▶ **Work instructions**
Working from the records below, repeat exactly the lines starting at the line that contains "Hint: Here is" and ending at the line that contains "the MA(1) inputs.", inclusive.

──────── Records for processing

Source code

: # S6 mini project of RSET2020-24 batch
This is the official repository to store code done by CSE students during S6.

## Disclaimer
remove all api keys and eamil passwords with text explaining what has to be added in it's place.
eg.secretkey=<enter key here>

────────────────
──────── Records for processing

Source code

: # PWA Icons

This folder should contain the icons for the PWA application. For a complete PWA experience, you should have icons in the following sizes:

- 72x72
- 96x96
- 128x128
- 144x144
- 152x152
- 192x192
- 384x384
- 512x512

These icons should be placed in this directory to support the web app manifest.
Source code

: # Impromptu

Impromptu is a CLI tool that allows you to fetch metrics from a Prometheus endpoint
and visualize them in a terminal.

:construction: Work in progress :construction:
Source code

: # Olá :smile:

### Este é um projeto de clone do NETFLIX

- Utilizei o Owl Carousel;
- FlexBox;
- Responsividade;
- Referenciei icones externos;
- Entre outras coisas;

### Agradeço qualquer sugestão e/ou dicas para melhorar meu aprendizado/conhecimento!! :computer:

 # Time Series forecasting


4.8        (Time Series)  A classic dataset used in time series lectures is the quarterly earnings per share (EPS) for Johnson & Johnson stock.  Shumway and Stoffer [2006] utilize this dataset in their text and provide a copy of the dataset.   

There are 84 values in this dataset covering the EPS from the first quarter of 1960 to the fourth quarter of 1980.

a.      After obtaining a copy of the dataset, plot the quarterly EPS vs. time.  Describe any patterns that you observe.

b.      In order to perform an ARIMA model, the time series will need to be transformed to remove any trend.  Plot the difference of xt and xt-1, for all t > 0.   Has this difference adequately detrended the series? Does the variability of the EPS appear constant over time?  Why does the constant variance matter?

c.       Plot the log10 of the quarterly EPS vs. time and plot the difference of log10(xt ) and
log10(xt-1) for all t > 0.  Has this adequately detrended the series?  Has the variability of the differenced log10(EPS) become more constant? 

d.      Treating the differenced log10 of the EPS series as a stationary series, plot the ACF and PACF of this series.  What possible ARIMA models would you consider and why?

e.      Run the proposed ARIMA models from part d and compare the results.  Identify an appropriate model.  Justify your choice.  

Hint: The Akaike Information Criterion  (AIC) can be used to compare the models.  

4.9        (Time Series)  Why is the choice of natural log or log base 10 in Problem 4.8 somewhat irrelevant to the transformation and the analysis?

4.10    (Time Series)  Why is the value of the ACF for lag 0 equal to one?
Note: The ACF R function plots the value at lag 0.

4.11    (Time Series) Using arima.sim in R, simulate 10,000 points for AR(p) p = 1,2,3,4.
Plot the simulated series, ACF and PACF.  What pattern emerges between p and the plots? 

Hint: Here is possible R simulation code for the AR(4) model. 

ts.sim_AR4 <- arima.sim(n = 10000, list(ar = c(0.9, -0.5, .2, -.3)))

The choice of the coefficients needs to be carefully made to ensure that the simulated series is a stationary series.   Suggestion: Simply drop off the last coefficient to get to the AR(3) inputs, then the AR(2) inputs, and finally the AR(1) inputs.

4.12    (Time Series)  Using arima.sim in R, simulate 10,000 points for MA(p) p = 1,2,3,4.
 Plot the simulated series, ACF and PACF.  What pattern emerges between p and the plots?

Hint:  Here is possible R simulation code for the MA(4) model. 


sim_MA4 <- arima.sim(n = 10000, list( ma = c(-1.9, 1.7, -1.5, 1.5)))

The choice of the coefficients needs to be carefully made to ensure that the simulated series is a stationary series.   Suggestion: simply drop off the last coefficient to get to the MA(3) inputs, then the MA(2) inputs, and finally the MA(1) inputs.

────────────────

▶ **Solved problem**
Hint: Here is possible R simulation code for the AR(4) model. 

ts.sim_AR4 <- arima.sim(n = 10000, list(ar = c(0.9, -0.5, .2, -.3)))

The choice of the coefficients needs to be carefully made to ensure that the simulated series is a stationary series.   Suggestion: Simply drop off the last coefficient to get to the AR(3) inputs, then the AR(2) inputs, and finally the AR(1) inputs.

4.12    (Time Series)  Using arima.sim in R, simulate 10,000 points for MA(p) p = 1,2,3,4.
 Plot the simulated series, ACF and PACF.  What pattern emerges between p and the plots?

Hint:  Here is possible R simulation code for the MA(4) model. 


sim_MA4 <- arima.sim(n = 10000, list( ma = c(-1.9, 1.7, -1.5, 1.5)))

The choice of the coefficients needs to be carefully made to ensure that the simulated series is a stationary series.   Suggestion: simply drop off the last coefficient to get to the MA(3) inputs, then the MA(2) inputs, and finally the MA(1) inputs.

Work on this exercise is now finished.